[What needs to be done]: Give back exactly the lines of the data below, starting with the line that has "- Voice Input:**" and going on through the line that has "- Timezone Handling:**".

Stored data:
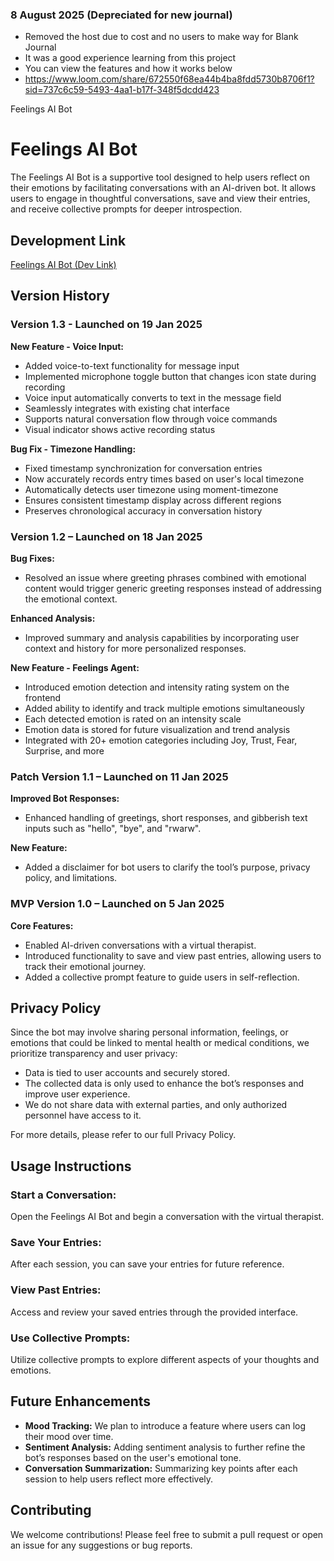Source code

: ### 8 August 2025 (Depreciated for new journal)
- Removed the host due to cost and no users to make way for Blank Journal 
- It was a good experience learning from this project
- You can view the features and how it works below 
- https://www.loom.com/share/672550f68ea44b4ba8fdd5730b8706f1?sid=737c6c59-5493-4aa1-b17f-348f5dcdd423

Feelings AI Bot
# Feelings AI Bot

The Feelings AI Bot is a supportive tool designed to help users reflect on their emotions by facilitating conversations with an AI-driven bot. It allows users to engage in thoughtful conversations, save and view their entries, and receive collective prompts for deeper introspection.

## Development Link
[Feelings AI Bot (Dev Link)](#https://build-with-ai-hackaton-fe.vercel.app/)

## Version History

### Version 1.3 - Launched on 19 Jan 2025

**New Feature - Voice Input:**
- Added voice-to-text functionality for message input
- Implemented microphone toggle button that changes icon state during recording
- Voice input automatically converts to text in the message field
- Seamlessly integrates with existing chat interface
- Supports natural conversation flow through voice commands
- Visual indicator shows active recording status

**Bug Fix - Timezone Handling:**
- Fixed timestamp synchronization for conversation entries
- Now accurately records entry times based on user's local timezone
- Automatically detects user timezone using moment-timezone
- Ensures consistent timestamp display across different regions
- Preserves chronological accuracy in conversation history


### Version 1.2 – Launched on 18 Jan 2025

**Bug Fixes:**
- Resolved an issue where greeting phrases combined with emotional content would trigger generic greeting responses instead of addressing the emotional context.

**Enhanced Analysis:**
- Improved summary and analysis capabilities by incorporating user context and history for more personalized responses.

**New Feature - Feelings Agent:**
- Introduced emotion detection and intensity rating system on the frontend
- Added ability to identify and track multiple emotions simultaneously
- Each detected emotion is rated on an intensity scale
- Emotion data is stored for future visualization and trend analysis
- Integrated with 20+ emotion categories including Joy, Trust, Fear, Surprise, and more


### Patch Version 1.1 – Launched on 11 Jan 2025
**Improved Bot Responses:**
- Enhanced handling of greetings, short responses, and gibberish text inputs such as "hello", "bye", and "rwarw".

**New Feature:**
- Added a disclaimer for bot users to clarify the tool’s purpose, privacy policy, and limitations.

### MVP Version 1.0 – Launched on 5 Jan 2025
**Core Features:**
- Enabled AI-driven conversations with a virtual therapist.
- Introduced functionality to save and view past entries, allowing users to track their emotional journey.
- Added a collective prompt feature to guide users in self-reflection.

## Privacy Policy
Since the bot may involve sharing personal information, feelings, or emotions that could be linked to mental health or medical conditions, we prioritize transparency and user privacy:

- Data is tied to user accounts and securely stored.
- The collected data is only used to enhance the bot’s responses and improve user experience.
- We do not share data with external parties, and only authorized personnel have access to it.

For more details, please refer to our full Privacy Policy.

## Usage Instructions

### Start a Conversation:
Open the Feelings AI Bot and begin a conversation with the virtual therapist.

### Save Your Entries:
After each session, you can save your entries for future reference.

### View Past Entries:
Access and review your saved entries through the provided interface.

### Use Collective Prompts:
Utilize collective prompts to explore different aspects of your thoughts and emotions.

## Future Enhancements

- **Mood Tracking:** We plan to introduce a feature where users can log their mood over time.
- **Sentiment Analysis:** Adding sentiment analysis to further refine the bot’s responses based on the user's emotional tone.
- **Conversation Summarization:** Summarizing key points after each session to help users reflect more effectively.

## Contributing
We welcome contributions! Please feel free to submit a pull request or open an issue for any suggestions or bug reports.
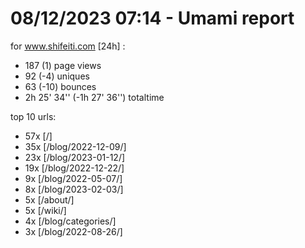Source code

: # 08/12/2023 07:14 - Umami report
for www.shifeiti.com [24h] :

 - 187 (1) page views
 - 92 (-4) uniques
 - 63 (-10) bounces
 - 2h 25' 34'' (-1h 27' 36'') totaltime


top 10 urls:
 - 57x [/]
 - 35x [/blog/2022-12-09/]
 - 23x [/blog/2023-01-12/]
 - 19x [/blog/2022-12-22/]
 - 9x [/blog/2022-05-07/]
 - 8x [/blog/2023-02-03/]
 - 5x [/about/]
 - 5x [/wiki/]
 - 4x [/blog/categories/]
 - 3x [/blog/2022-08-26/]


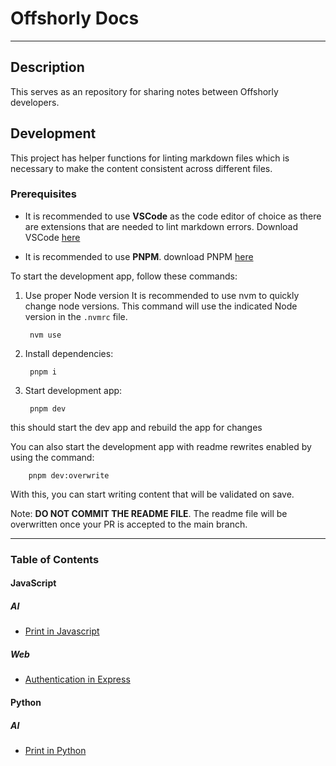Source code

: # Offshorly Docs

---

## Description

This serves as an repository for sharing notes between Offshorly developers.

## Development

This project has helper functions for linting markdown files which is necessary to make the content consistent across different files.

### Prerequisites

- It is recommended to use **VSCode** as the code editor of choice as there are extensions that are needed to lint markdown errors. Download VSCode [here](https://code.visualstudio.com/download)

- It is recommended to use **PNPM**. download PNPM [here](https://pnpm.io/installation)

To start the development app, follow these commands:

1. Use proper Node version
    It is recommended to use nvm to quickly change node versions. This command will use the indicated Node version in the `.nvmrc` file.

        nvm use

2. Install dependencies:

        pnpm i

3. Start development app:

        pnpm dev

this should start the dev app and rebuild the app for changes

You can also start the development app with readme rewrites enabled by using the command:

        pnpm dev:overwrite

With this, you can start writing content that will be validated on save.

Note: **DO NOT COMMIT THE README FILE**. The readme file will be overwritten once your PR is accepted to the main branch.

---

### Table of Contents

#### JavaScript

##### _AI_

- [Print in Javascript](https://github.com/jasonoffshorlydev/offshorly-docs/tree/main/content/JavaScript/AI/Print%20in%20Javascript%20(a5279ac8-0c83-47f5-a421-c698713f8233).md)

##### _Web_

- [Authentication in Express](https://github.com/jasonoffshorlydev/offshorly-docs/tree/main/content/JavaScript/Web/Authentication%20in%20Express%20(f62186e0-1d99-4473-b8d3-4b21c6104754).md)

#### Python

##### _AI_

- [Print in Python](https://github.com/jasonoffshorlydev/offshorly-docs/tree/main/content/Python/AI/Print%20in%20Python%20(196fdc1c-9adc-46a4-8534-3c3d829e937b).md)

--

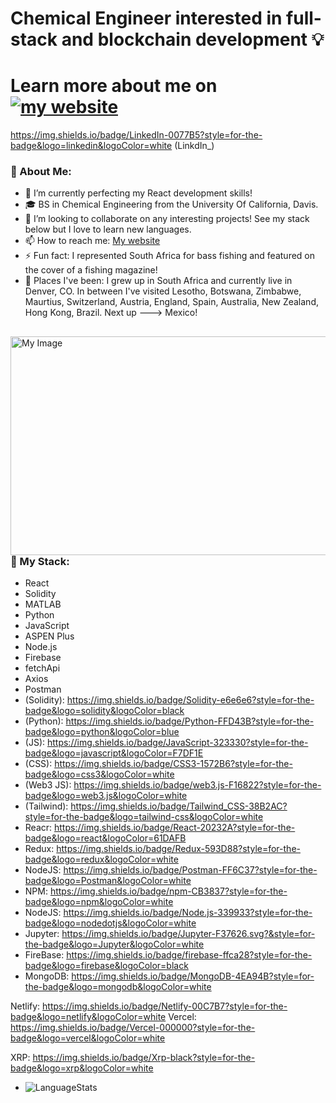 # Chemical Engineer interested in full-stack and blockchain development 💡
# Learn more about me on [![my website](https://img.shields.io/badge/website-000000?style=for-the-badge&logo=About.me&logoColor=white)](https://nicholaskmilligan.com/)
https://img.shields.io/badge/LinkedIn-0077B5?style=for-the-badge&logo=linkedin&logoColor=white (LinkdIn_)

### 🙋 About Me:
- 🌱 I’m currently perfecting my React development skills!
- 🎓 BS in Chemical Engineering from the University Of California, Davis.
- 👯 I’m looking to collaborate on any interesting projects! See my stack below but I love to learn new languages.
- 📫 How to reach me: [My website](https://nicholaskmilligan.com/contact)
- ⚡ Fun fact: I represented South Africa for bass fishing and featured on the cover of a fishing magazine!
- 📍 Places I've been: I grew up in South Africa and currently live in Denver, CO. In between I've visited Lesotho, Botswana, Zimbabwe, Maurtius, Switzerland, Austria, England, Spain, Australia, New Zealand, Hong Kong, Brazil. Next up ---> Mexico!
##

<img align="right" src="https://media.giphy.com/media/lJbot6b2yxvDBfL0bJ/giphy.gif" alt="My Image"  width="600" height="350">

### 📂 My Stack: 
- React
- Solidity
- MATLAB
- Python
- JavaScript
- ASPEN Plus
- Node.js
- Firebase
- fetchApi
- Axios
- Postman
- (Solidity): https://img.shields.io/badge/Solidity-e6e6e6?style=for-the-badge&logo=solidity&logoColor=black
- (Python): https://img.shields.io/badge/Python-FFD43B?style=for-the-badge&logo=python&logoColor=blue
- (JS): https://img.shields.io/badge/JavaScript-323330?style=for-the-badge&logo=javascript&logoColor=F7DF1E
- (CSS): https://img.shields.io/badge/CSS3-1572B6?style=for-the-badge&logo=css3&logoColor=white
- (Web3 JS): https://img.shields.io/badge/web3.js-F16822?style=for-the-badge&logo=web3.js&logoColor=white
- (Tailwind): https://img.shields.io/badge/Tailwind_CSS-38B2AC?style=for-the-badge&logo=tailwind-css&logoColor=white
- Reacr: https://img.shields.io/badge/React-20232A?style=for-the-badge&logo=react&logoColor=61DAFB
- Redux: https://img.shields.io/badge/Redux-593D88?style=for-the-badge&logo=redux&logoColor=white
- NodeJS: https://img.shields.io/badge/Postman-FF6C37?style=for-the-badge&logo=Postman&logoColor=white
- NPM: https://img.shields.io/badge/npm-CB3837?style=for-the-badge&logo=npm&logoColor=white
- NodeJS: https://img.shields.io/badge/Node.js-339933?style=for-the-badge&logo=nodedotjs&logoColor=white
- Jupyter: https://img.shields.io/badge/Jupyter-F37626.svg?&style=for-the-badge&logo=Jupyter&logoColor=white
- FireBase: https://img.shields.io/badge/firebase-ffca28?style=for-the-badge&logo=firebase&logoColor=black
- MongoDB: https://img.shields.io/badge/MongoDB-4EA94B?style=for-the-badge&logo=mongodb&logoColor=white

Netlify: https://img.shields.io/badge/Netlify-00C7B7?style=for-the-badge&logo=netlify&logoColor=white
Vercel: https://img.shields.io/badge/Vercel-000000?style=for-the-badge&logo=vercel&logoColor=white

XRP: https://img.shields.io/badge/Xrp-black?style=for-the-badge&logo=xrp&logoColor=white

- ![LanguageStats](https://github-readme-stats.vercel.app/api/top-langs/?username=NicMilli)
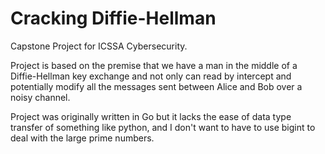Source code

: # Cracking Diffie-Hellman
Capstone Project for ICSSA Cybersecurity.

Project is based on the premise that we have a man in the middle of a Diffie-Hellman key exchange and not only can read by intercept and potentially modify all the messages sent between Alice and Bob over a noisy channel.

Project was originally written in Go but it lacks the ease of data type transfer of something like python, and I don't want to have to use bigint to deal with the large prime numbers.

[Answer]:
**New Feature - Voice Input:**
- Added voice-to-text functionality for message input
- Implemented microphone toggle button that changes icon state during recording
- Voice input automatically converts to text in the message field
- Seamlessly integrates with existing chat interface
- Supports natural conversation flow through voice commands
- Visual indicator shows active recording status

**Bug Fix - Timezone Handling:**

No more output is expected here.